Brain networks and epilepsy development in patients with Alzheimer disease.

Abstract

This study aimed to investigate the association between brain networks and epilepsy development in patients with Alzheimer disease (AD). We enrolled patients newly diagnosed with AD at our hospital who underwent three-dimensional T1-weighted magnetic resonance imaging at the time of AD diagnosis and included healthy controls. We obtained the cortical, subcortical, and thalamic nuclei structural volumes using FreeSurfer and applied graph theory to obtain the global brain network and intrinsic thalamic network based on the structural volumes using BRAPH. We enrolled 25 and 56 patients with AD with and without epilepsy development, respectively.

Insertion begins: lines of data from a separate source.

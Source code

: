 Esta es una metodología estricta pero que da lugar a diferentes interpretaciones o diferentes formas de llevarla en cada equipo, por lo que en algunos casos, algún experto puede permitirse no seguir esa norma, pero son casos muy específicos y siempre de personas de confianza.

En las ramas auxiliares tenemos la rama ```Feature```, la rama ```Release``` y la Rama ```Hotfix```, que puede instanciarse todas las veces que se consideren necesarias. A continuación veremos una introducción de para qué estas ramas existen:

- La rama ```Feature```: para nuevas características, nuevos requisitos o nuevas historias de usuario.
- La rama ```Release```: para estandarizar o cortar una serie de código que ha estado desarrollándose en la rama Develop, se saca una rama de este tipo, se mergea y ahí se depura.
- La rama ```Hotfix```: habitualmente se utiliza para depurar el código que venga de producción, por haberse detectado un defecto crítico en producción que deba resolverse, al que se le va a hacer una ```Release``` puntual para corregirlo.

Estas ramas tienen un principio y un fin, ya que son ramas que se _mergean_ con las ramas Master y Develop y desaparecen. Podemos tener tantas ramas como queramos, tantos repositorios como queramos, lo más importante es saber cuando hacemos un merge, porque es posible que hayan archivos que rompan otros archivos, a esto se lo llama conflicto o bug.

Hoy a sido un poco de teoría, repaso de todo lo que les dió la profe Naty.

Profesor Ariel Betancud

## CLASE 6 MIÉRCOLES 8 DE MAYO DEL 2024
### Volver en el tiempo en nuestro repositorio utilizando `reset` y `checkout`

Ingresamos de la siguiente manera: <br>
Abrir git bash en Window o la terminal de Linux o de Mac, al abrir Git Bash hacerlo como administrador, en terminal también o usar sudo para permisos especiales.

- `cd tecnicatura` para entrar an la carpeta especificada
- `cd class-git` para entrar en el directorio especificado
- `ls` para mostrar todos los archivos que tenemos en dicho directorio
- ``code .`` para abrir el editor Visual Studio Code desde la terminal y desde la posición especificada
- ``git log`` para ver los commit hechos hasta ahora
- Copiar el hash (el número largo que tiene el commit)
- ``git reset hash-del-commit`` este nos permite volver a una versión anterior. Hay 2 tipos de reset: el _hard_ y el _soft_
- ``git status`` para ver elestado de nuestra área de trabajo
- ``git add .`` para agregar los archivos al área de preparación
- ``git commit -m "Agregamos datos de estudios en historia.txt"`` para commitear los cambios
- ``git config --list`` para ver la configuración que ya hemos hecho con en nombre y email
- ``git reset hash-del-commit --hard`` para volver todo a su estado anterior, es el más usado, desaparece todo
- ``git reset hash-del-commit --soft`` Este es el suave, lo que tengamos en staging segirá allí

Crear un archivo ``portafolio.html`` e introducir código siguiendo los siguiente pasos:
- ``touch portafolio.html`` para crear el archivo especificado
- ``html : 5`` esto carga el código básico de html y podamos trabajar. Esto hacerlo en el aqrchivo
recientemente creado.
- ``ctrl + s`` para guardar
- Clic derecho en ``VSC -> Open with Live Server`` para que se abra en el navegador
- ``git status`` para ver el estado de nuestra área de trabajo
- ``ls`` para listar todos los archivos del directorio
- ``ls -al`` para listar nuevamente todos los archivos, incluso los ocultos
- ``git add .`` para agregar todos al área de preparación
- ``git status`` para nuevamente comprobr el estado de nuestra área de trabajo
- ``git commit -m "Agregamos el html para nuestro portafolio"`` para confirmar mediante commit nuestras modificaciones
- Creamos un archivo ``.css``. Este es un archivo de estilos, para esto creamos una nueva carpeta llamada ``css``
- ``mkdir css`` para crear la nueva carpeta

We also included 45 healthy controls. The global brain network differed between the patients with AD and healthy controls. The local efficiency (2.026 vs. 3.185, p=.048) and mean clustering coefficient (0.449 vs. 1.321, p=.024) were lower, whereas the characteristic path length (0.449 vs. 1.321, p=.048) was higher in patients with AD than in healthy controls. Both global and intrinsic thalamic networks were significantly different between AD patients with and without epilepsy development. In the global brain network, local efficiency (1.340 vs. 2.401, p=.045), mean clustering coefficient (0.314 vs. 0.491, p=.045), average degree (27.442 vs. 41.173, p=.045), and assortative coefficient (-0.041 vs. -0.011, p=.045) were lower, whereas the characteristic path length (2.930 vs. 2.118, p=.045) was higher in patients with AD with epilepsy development than in those without. In the intrinsic thalamic network, the mean clustering coefficient (0.646 vs. 0.460, p=.048) was higher, whereas the characteristic path length (1.645 vs. 2.232, p=.048) was lower in patients with AD with epilepsy development than in those without. We found that the global brain network differs between patients with AD and healthy controls. In addition, we demonstrated significant associations between brain networks (both global brain and intrinsic thalamic networks) and epilepsy development in patients with AD.